After reading these two links:

https://discuss.tvm.apache.org/t/layout-conversion-pass/4009/15

https://tvm.apache.org/docs/dev/convert_layout.html

I’m still confused that for my case, running a NCHW pytorch model in TVM with NHWC input/output/conv2d, the final execution should not include any call of layout transform at all if my code is setup correctly? Is any changes needed to TVM itself, like adding someting to frontend/pytroch.py?

Thanks a lot!

If original model layout is NCHW and you convert to NHWC in TVM, at least two layout transformation are required: one at the beginning and one at the end.

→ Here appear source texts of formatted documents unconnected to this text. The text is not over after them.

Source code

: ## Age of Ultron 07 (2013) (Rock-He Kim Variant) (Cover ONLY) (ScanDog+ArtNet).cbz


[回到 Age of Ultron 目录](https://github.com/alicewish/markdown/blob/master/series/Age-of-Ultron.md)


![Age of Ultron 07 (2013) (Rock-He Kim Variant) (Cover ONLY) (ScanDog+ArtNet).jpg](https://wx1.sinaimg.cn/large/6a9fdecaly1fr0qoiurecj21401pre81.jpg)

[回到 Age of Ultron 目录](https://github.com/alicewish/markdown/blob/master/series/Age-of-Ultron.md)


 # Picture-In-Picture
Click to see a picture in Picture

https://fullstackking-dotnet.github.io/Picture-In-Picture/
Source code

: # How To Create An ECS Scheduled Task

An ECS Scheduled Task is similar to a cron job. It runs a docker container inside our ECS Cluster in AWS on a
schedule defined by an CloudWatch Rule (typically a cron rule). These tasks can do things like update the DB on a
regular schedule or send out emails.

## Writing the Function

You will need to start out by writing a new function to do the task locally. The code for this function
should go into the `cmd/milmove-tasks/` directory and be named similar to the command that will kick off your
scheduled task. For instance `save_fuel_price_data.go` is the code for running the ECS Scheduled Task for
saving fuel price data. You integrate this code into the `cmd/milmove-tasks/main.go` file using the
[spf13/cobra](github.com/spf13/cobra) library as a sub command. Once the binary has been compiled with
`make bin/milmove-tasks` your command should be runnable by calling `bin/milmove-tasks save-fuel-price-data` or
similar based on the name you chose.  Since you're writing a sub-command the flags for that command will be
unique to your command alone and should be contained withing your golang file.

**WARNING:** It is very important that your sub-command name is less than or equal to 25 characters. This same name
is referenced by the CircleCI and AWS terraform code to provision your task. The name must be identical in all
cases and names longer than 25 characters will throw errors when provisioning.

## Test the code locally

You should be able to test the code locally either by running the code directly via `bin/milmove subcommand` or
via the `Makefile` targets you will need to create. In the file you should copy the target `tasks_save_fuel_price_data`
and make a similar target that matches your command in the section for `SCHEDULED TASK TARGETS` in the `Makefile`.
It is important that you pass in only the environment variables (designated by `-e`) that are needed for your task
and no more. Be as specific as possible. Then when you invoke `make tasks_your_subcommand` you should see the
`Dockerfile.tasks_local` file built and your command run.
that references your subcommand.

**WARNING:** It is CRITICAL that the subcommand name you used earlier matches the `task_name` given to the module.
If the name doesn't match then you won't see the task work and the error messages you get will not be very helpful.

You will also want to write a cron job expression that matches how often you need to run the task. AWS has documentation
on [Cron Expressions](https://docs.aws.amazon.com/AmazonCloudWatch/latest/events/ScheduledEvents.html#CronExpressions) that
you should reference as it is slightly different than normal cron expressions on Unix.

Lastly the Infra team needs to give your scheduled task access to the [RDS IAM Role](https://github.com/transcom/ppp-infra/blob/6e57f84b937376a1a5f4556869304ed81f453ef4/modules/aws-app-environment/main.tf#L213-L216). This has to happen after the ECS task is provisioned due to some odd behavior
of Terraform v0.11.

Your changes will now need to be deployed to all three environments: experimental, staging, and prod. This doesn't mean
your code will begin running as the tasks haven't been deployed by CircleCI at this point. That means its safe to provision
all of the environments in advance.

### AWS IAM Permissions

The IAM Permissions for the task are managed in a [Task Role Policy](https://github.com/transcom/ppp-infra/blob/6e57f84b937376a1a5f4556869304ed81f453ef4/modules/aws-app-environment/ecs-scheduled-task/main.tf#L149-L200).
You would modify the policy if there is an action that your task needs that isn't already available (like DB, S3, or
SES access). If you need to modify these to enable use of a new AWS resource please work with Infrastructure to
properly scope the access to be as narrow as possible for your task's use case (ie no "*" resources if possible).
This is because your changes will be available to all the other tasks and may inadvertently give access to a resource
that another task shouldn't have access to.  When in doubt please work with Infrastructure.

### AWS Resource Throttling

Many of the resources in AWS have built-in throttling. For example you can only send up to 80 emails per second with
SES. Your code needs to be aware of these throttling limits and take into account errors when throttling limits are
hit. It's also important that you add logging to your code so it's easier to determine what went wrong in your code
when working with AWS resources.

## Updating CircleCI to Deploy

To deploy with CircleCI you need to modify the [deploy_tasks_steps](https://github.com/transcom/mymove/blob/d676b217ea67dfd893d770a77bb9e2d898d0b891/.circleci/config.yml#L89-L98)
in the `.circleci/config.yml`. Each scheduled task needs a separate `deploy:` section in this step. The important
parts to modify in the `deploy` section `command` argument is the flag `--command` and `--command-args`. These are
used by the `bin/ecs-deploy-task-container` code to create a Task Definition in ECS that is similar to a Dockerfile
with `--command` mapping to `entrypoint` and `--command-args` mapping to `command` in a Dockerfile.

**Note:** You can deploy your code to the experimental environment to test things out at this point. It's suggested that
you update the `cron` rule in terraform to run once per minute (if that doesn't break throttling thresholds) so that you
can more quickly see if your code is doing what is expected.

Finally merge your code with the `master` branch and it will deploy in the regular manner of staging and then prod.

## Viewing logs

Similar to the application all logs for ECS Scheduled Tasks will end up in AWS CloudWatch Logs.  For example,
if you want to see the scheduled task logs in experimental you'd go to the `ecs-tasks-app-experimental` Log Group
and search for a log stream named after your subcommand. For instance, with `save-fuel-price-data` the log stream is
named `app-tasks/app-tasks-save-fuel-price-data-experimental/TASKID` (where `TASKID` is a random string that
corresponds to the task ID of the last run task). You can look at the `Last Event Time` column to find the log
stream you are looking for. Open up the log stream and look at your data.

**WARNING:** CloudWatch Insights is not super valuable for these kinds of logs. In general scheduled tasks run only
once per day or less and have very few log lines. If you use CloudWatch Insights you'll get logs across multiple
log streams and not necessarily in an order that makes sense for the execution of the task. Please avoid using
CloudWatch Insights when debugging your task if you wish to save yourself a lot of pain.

Thanks for the reply Kevin! Those two layout trans make sense, but for filter parameters, they’re loaded from .pth with OIHW by default(relay/frontend/pytorch.py) and I set desired_layout for HWIO. Will these filter parameters be transformed in advanced or by a cuda kernel in each inference?

I guess they should be converted only once since these parameters are kind of constant data regarding the inference process. Could someone give me a hint which parts of code responsible for it? I observed the same number of layout_transform calls with conv calls in my model/running, therefore something is wrong with it. In comparison, the gpu trace of tvm resnet sample shows only two layout transform, which is expected.

I’m a very beginner to TVM code base and where should I start? Thanks a lot.

Yes weight layout transformation should be optimized by constant folding.